Combining AI with human insight
Chen said traditional market research is mostly limited by how fragmented and scattered it is to synthesize.
“Brands are often dealing with massive volumes of data that aren’t easily connected to specific audiences or actionable decisions, which creates a lag between insight and execution,” he noted.
“Combining AI with human expertise makes it easier. AI can process continuously evolving data across multiple sources, identify statistically meaningful patterns, and surface insights. This allows brands to move from scattered signals to evidence-based direction.
“At Tastewise, this approach is built around three principles: insights that are tailored to each brand (bespoke), consistently reproducible across datasets (repeatable), and transparent in how conclusions are reached (explainable).
“By handling the heavy lifting of data processing and pattern recognition, AI frees up teams to focus on what humans do best, which is creativity, strategy, and culinary innovation. Our proprietary AI agents bring speed, scale, brand and domain expertise to this work – from trend identification to marketing campaign creation, essentially the entire lifecycle of a product from ideation to launch – to allow businesses to move faster than ever.
“For brands today, the question is no longer whether to use AI, but how to integrate it effectively to operate at the speed and scale the market now demands.”

Practical ways to use data-driven tools
Often, the most obvious opportunities are the least ideal ones for small brands to pursue. Big players have already noticed, dominate the shelves, and have deep pockets to win market share, said Chen.
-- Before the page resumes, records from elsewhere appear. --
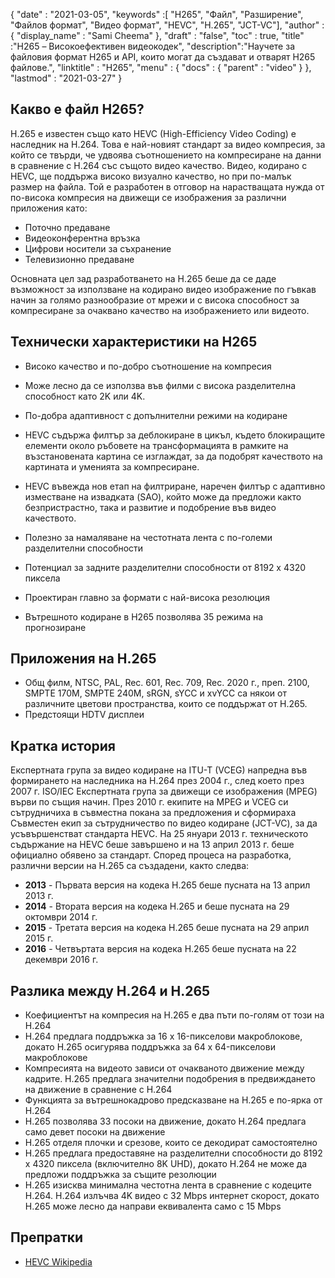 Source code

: {
  "date" : "2021-03-05",
  "keywords" :[ "H265", "Файл", "Разширение", "Файлов формат", "Видео формат", "HEVC", "H.265", "JCT-VC"],
  "author" : {
    "display_name" : "Sami Cheema"
},
  "draft" : "false",
  "toc" : true,
  "title" :"H265 – Високоефективен видеокодек",
  "description":"Научете за файловия формат H265 и API, които могат да създават и отварят H265 файлове.",
  "linktitle" : "H265",
  "menu" : {
    "docs" : {
      "parent" : "video"
}
},
  "lastmod" : "2021-03-27"
}


## Какво е файл H265?

H.265 е известен също като HEVC (High-Efficiency Video Coding) е наследник на H.264. Това е най-новият стандарт за видео компресия, за който се твърди, че удвоява съотношението на компресиране на данни в сравнение с H.264 със същото видео качество. Видео, кодирано с HEVC, ще поддържа високо визуално качество, но при по-малък размер на файла. Той е разработен в отговор на нарастващата нужда от по-висока компресия на движещи се изображения за различни приложения като:

* Поточно предаване
* Видеоконферентна връзка
* Цифрови носители за съхранение
* Телевизионно предаване
 





Основната цел зад разработването на H.265 беше да се даде възможност за използване на кодирано видео изображение по гъвкав начин за голямо разнообразие от мрежи и с висока способност за компресиране за очаквано качество на изображението или видеото.


## Технически характеристики на H265
 





* Високо качество и по-добро съотношение на компресия


* Може лесно да се използва във филми с висока разделителна способност като 2K или 4K.
* По-добра адаптивност с допълнителни режими на кодиране


* HEVC съдържа филтър за деблокиране в цикъл, където блокиращите елементи около ръбовете на трансформацията в рамките на възстановената картина се изглаждат, за да подобрят качеството на картината и уменията за компресиране.


* HEVC въвежда нов етап на филтриране, наречен филтър с адаптивно изместване на извадката (SAO), който може да предложи както безпристрастно, така и развитие и подобрение във видео качеството.
* Полезно за намаляване на честотната лента с по-големи разделителни способности
* Потенциал за задните разделителни способности от 8192 x 4320 пиксела


* Проектиран главно за формати с най-висока резолюция
* Вътрешното кодиране в H265 позволява 35 режима на прогнозиране



 





## Приложения на H.265

* Общ филм, NTSC, PAL, Rec. 601, Rec. 709, Rec. 2020 г., преп. 2100, SMPTE 170M, SMPTE 240M, sRGN, sYCC и xvYCC са някои от различните цветови пространства, които се поддържат от H.265.
* Предстоящи HDTV дисплеи



 





## Кратка история

Експертната група за видео кодиране на ITU-T (VCEG) напредна във формирането на наследника на H.264 през 2004 г., след което през 2007 г. ISO/IEC Експертната група за движещи се изображения (MPEG) върви по същия начин. През 2010 г. екипите на MPEG и VCEG си сътрудничиха в съвместна покана за предложения и сформираха Съвместен екип за сътрудничество по видео кодиране (JCT-VC), за да усъвършенстват стандарта HEVC. На 25 януари 2013 г. техническото съдържание на HEVC беше завършено и на 13 април 2013 г. беше официално обявено за стандарт. Според процеса на разработка, различни версии на H.265 са създадени, както следва:

* **2013** - Първата версия на кодека H.265 беше пусната на 13 април 2013 г.
* **2014** - Втората версия на кодека H.265 и беше пусната на 29 октомври 2014 г.
* **2015** - Третата версия на кодека H.265 беше пусната на 29 април 2015 г.
* **2016** - Четвъртата версия на кодека H.265 беше пусната на 22 декември 2016 г.
 





## Разлика между H.264 и H.265

* Коефициентът на компресия на H.265 е два пъти по-голям от този на H.264
* H.264 предлага поддръжка за 16 x 16-пикселови макроблокове, докато H.265 осигурява поддръжка за 64 x 64-пикселови макроблокове
* Компресията на видеото зависи от очакваното движение между кадрите. H.265 предлага значителни подобрения в предвиждането на движение в сравнение с H.264
* Функцията за вътрешнокадрово предсказване на H.265 е по-ярка от H.264
* H.265 позволява 33 посоки на движение, докато H.264 предлага само девет посоки на движение
* H.265 отделя плочки и срезове, които се декодират самостоятелно
* H.265 предлага предоставяне на разделителни способности до 8192 x 4320 пиксела (включително 8K UHD), докато H.264 не може да предложи поддръжка за същите резолюции
* H.265 изисква минимална честотна лента в сравнение с кодеците H.264. H.264 излъчва 4K видео с 32 Mbps интернет скорост, докато H.265 може лесно да направи еквивалента само с 15 Mbps

## Препратки

* [HEVC Wikipedia](https://en.wikipedia.org/wiki/High_Efficiency_Video_Coding)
“However, with the right insights, small brands can identify high-potential trends – emerging flavour preferences, subtle dietary shifts, or underserved consumer segments – that offer an entry point into the wider market. Poppi is a good example. Instead of trying to compete against PepsiCo or Coca-Cola directly, it found and captured its own niche – gut-friendly soda – before the big players arrived,” he added.
“Where R&D, testing, and validation costs were once a barrier, agentic workers change the equation, giving smaller brands access to a large team at a third of the price.
“Through our synthetic consumer panels, brands can have a deeper understanding of audiences. It helps them to identify which ingredients are generating buzz, which channels their audience uses, and how to refine concepts faster and far more cost-effectively than traditional consumer research.
“However, for me, the biggest advantage our technology provides is confidence. Getting a product on shelves isn’t cheap, and smaller players can’t afford failed launches as legacy brands can. Having the right tools to enter any space with conviction, whether it’s an internal product pitch meeting or a retail buy-in meeting to land a crucial contract, is what separates market winners from the rest.”